#### [Supplied data]
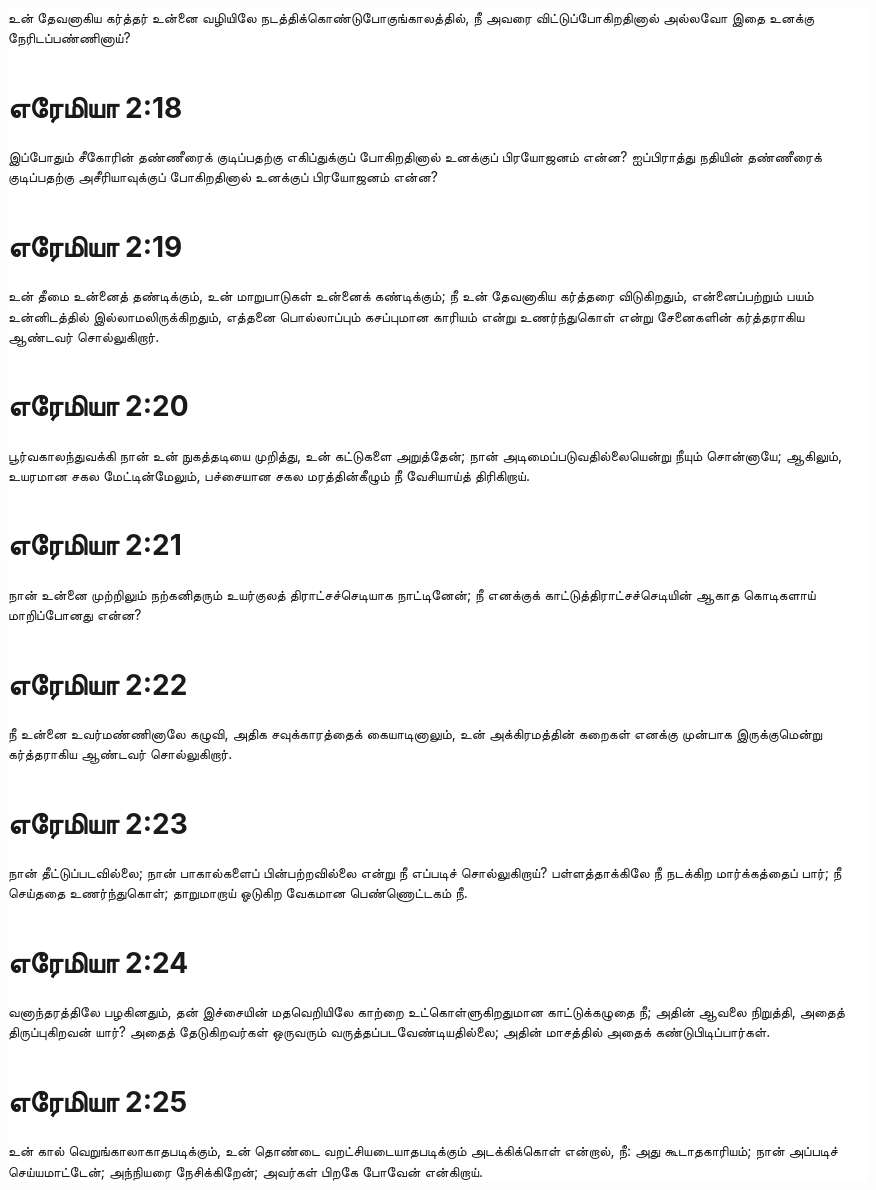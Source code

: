 உன் தேவனாகிய கர்த்தர் உன்னை வழியிலே நடத்திக்கொண்டுபோகுங்காலத்தில், நீ அவரை விட்டுப்போகிறதினால் அல்லவோ இதை உனக்கு நேரிடப்பண்ணினாய்?

# எரேமியா 2:18

இப்போதும் சீகோரின் தண்ணீரைக் குடிப்பதற்கு எகிப்துக்குப் போகிறதினால் உனக்குப் பிரயோஜனம் என்ன? ஐப்பிராத்து நதியின் தண்ணீரைக் குடிப்பதற்கு அசீரியாவுக்குப் போகிறதினால் உனக்குப் பிரயோஜனம் என்ன?

# எரேமியா 2:19

உன் தீமை உன்னைத் தண்டிக்கும், உன் மாறுபாடுகள் உன்னைக் கண்டிக்கும்; நீ உன் தேவனாகிய கர்த்தரை விடுகிறதும், என்னைப்பற்றும் பயம் உன்னிடத்தில் இல்லாமலிருக்கிறதும், எத்தனை பொல்லாப்பும் கசப்புமான காரியம் என்று உணர்ந்துகொள் என்று சேனைகளின் கர்த்தராகிய ஆண்டவர் சொல்லுகிறார்.

# எரேமியா 2:20

பூர்வகாலந்துவக்கி நான் உன் நுகத்தடியை முறித்து, உன் கட்டுகளை அறுத்தேன்; நான் அடிமைப்படுவதில்லையென்று நீயும் சொன்னாயே; ஆகிலும், உயரமான சகல மேட்டின்மேலும், பச்சையான சகல மரத்தின்கீழும் நீ வேசியாய்த் திரிகிறாய்.

# எரேமியா 2:21

நான் உன்னை முற்றிலும் நற்கனிதரும் உயர்குலத் திராட்சச்செடியாக நாட்டினேன்; நீ எனக்குக் காட்டுத்திராட்சச்செடியின் ஆகாத கொடிகளாய் மாறிப்போனது என்ன?

# எரேமியா 2:22

நீ உன்னை உவர்மண்ணினாலே கழுவி, அதிக சவுக்காரத்தைக் கையாடினாலும், உன் அக்கிரமத்தின் கறைகள் எனக்கு முன்பாக இருக்குமென்று கர்த்தராகிய ஆண்டவர் சொல்லுகிறார்.

# எரேமியா 2:23

நான் தீட்டுப்படவில்லை; நான் பாகால்களைப் பின்பற்றவில்லை என்று நீ எப்படிச் சொல்லுகிறாய்? பள்ளத்தாக்கிலே நீ நடக்கிற மார்க்கத்தைப் பார்; நீ செய்ததை உணர்ந்துகொள்; தாறுமாறாய் ஓடுகிற வேகமான பெண்ணொட்டகம் நீ.

# எரேமியா 2:24

வனாந்தரத்திலே பழகினதும், தன் இச்சையின் மதவெறியிலே காற்றை உட்கொள்ளுகிறதுமான காட்டுக்கழுதை நீ; அதின் ஆவலை நிறுத்தி, அதைத் திருப்புகிறவன் யார்? அதைத் தேடுகிறவர்கள் ஒருவரும் வருத்தப்படவேண்டியதில்லை; அதின் மாசத்தில் அதைக் கண்டுபிடிப்பார்கள்.

# எரேமியா 2:25

உன் கால் வெறுங்காலாகாதபடிக்கும், உன் தொண்டை வறட்சியடையாதபடிக்கும் அடக்கிக்கொள் என்றால், நீ: அது கூடாதகாரியம்; நான் அப்படிச் செய்யமாட்டேன்; அந்நியரை நேசிக்கிறேன்; அவர்கள் பிறகே போவேன் என்கிறாய்.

#### [Instructions for the task]
Reproduce the lines from the one containing "# எரேமியா 2:24" to the end of the entries, keeping both ends and adding nothing.

#### [Response area]
# எரேமியா 2:24

வனாந்தரத்திலே பழகினதும், தன் இச்சையின் மதவெறியிலே காற்றை உட்கொள்ளுகிறதுமான காட்டுக்கழுதை நீ; அதின் ஆவலை நிறுத்தி, அதைத் திருப்புகிறவன் யார்? அதைத் தேடுகிறவர்கள் ஒருவரும் வருத்தப்படவேண்டியதில்லை; அதின் மாசத்தில் அதைக் கண்டுபிடிப்பார்கள்.

# எரேமியா 2:25

உன் கால் வெறுங்காலாகாதபடிக்கும், உன் தொண்டை வறட்சியடையாதபடிக்கும் அடக்கிக்கொள் என்றால், நீ: அது கூடாதகாரியம்; நான் அப்படிச் செய்யமாட்டேன்; அந்நியரை நேசிக்கிறேன்; அவர்கள் பிறகே போவேன் என்கிறாய்.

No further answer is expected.